In to Dymock’s I went and started cruising the fiction and new release shelves looking for something to read. After looking at several favourite authors, I started to look for an author that I had not read before and with a fictional subject of interest. I ended up purchasing Matthew Reilly’s Seven Ancient Wonders and Simon Scarrow’s The Eagle’s Conquest. I also purchased The Wolf: How One German Raider Terrorized The Southern Seas During The First World War by Richard Guillatt and Peter Hohnen (and a copy autographed by Peter Hohnen at that). The Wolf is the story about a German Commerce Raider from the First World War and is a nautical tale, it interested me immediately I saw it.
So, what’s my beef? This. The Wolf is non-fiction and as a reference work, will sit on my bookshelves ad infinitum so its format does not bother me so much. The other two works though are in the realms of what might be described as pulp fiction. One certainly is historical fiction but it is fiction never-the-less. When I was looking for this book, I also considered some Patrick O’Brian (Post Captain) (I enjoy reading the Jack Aubrey series again) as well as some George MacDonald Fraser (Flashman in the Great Game) and other similar works.
Damn me but those books and series (and they are all reprints of works released into paperback many years ago) are all in the larger format paperback. I examined further. There is the regular paperback size which, in Australia, costs around $17.95 to $19.95 (overpriced it is too). Then there is the larger paperback which uses more paper (and must be less friendly to the environment as a result) and costs $24.95 whilst the largest paperbacks (even more paper used) cost $34.95.

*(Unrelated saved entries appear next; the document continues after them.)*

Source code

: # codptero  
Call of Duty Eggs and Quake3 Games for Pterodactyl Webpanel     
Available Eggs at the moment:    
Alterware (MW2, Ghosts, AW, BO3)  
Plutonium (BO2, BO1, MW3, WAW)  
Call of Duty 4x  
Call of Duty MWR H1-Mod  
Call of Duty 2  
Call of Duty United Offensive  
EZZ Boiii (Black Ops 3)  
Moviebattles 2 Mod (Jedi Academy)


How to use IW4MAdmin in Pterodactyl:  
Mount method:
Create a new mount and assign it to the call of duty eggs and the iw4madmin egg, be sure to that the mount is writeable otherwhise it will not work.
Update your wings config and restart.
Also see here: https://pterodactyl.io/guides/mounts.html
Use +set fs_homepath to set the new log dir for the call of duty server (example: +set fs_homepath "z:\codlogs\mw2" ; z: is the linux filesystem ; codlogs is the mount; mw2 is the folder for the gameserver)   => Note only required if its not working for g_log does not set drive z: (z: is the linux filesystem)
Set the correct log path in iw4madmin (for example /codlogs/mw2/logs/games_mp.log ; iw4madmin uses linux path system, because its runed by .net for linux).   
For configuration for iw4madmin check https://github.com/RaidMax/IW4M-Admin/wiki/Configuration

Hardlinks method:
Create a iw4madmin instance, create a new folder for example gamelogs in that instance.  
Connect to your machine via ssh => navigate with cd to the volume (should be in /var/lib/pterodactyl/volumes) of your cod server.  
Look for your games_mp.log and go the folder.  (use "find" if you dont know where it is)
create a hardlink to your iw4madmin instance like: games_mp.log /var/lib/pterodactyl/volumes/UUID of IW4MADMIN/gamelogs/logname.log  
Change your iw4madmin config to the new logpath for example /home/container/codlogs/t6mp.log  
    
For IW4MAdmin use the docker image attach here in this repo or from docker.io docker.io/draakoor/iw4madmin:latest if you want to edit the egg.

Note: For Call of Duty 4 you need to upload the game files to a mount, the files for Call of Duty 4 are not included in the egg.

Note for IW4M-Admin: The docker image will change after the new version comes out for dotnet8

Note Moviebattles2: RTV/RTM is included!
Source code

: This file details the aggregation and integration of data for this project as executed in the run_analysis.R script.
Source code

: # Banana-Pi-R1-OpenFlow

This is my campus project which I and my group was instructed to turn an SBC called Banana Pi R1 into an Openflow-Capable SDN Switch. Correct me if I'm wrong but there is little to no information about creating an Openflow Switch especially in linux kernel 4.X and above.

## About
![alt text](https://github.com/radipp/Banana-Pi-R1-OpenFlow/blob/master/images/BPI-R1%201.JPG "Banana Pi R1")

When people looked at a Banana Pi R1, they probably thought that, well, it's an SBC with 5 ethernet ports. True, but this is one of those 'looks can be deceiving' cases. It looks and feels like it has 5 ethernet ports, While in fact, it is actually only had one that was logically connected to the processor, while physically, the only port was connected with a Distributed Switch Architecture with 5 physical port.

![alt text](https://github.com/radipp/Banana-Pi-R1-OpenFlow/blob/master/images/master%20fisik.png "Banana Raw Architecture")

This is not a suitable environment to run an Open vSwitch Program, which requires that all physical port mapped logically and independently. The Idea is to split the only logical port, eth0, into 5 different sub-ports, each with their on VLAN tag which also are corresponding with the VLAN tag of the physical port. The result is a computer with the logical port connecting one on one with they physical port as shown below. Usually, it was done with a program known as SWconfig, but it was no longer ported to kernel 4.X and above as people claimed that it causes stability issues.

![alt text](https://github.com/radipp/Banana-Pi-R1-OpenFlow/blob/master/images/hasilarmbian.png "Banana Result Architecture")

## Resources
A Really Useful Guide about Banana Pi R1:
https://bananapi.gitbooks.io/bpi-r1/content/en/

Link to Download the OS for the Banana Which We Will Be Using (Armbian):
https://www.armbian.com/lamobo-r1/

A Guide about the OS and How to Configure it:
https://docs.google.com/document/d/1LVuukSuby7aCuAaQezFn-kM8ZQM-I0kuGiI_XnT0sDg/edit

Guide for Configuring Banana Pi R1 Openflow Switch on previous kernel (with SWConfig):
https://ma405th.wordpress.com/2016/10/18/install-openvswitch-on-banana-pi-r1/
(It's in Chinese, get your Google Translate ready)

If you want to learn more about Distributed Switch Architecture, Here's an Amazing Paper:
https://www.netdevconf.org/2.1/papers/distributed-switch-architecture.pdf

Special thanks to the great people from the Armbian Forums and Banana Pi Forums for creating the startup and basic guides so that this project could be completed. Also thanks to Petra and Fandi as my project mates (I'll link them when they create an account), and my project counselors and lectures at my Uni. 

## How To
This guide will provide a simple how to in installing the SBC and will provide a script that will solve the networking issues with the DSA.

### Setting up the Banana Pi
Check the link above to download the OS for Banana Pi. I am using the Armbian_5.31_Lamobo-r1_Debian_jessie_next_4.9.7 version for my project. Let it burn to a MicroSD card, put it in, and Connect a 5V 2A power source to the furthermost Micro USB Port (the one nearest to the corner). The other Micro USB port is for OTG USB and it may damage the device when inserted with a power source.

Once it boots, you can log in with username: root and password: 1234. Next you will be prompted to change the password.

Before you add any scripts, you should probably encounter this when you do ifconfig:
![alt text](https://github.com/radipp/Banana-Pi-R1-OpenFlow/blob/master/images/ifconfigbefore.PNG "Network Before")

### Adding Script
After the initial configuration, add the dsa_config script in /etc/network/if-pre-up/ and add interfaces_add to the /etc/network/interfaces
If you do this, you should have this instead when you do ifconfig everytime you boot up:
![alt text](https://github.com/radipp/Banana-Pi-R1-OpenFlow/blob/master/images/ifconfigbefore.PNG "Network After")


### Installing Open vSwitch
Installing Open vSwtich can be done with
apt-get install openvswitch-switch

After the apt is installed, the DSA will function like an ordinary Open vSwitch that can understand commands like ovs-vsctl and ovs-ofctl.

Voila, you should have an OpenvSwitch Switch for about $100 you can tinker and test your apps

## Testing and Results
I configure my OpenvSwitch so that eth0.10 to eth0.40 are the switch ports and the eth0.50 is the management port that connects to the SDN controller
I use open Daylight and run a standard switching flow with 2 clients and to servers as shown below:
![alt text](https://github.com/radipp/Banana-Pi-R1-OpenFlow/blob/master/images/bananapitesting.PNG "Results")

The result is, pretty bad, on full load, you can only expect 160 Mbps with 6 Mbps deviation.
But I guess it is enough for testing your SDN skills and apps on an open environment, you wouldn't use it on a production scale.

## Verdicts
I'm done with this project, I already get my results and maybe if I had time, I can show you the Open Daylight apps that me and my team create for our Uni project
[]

What is the purpose of the larger paperback sizes for pulp fiction? Publisher profits is all. Publishers make more profit per book sold on the larger sizes as the are able to fool the consumer that they cost more to produce. Why produce them at all when the smaller size serves just as well?
Really, it is time the Australian book market was just opened up totally to being able to source any book from anywhere and help get rid of publisher gouging. And a big thanks to Penguin books and Popular Penguins who can still turn a profit when releasing a paperback for $9.95.